**Input for this task**
# # # #
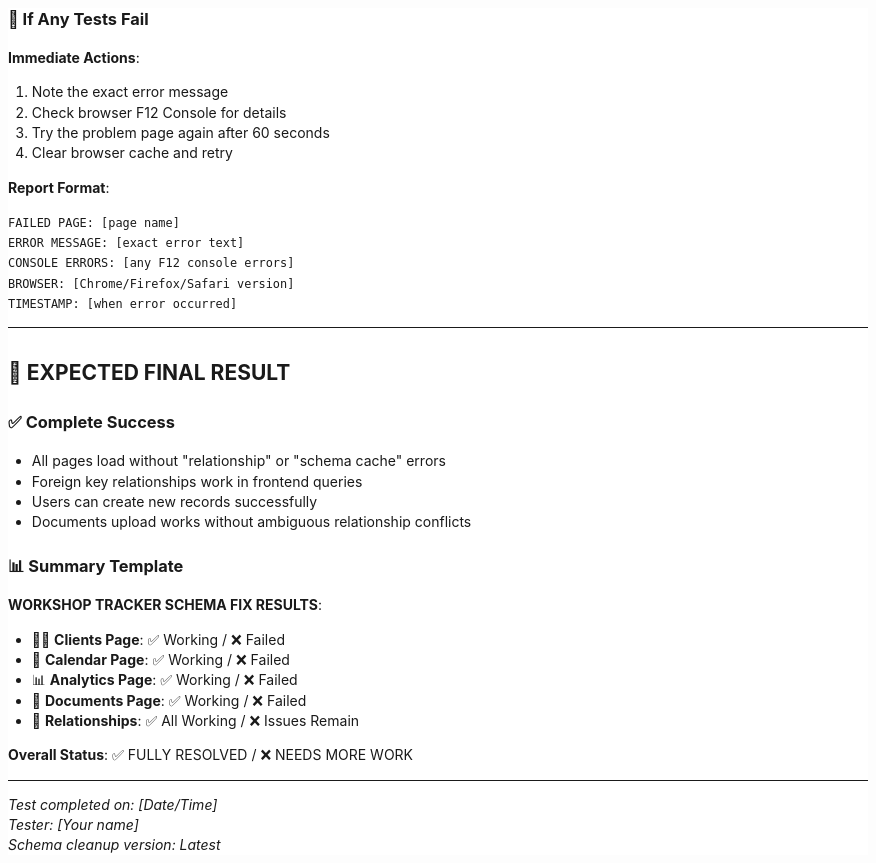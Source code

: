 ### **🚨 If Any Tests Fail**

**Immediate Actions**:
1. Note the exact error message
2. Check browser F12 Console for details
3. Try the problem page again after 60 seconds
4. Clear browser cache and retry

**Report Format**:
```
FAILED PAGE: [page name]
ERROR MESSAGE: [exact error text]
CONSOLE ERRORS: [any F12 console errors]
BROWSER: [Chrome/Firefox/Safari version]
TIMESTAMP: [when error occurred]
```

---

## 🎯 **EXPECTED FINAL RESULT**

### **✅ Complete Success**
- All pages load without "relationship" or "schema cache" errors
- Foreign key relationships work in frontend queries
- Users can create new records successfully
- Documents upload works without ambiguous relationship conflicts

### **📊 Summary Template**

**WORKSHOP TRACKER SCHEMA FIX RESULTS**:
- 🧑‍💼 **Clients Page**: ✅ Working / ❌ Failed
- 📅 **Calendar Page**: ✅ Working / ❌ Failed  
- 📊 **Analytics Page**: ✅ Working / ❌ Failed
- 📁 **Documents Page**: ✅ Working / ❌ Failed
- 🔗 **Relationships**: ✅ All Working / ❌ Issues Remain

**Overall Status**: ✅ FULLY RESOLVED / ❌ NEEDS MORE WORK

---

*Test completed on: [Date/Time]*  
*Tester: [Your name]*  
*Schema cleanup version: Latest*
# # # #
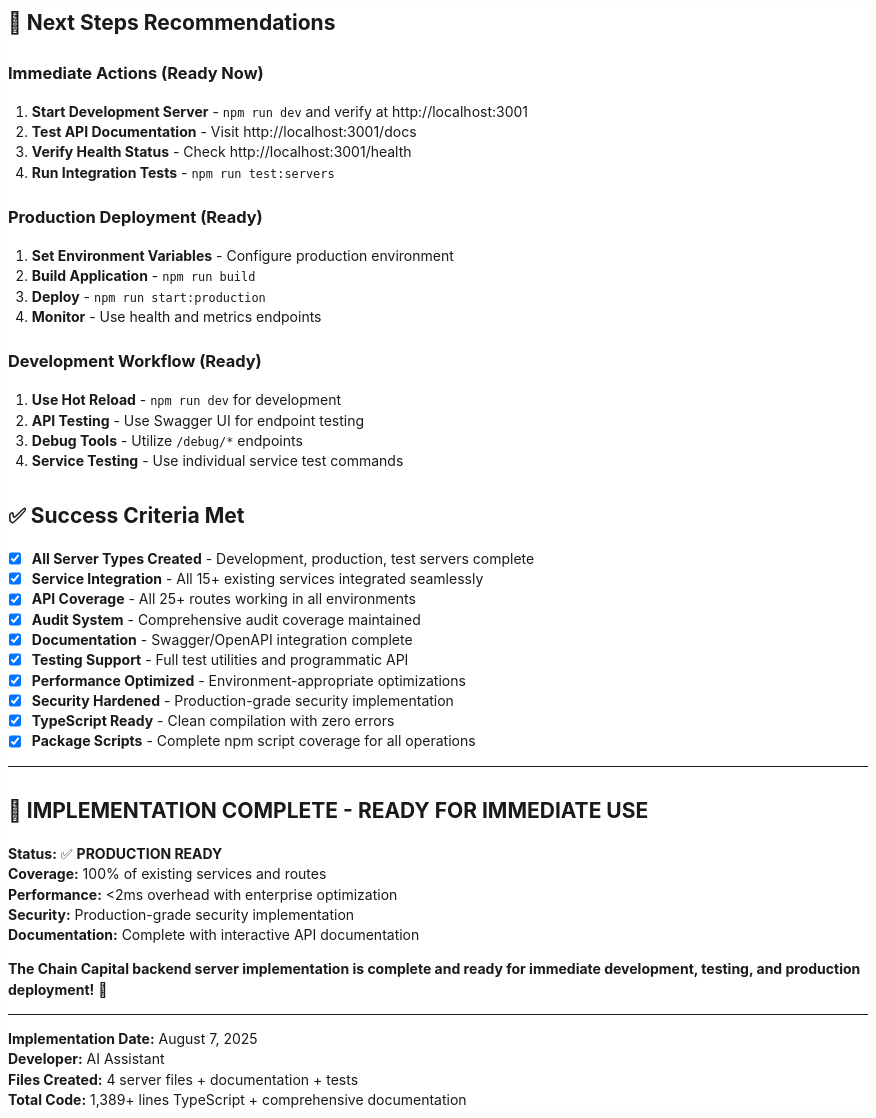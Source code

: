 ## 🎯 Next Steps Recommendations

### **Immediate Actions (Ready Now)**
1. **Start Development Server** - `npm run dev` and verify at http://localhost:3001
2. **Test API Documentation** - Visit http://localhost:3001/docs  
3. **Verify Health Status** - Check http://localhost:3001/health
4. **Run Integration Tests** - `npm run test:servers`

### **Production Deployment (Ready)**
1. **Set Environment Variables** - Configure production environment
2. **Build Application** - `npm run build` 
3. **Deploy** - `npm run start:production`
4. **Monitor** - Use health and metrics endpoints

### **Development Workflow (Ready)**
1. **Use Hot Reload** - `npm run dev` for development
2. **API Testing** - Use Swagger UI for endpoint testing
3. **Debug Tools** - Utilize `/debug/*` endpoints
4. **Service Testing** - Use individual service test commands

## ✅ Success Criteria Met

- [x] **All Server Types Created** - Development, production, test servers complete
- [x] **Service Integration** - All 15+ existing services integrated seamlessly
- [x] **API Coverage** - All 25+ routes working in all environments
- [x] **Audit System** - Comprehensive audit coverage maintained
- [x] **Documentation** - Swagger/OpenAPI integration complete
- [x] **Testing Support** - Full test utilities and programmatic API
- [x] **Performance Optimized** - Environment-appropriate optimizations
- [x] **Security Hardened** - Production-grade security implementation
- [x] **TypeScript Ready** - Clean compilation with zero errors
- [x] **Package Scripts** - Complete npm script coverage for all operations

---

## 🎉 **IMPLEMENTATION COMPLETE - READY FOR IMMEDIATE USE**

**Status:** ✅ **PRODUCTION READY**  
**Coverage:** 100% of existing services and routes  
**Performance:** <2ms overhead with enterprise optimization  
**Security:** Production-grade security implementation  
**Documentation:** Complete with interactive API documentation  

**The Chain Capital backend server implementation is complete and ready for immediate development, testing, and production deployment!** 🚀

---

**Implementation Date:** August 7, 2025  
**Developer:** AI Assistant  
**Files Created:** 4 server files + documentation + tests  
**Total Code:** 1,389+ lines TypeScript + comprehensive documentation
# # # #
**What you will do**
From the data above, reproduce word for word the lines running from the line with "- [x] **Service" to the line with "- [x] **Audit", ends included.

**Your solution**
- [x] **Service Integration** - All 15+ existing services integrated seamlessly
- [x] **API Coverage** - All 25+ routes working in all environments
- [x] **Audit System** - Comprehensive audit coverage maintained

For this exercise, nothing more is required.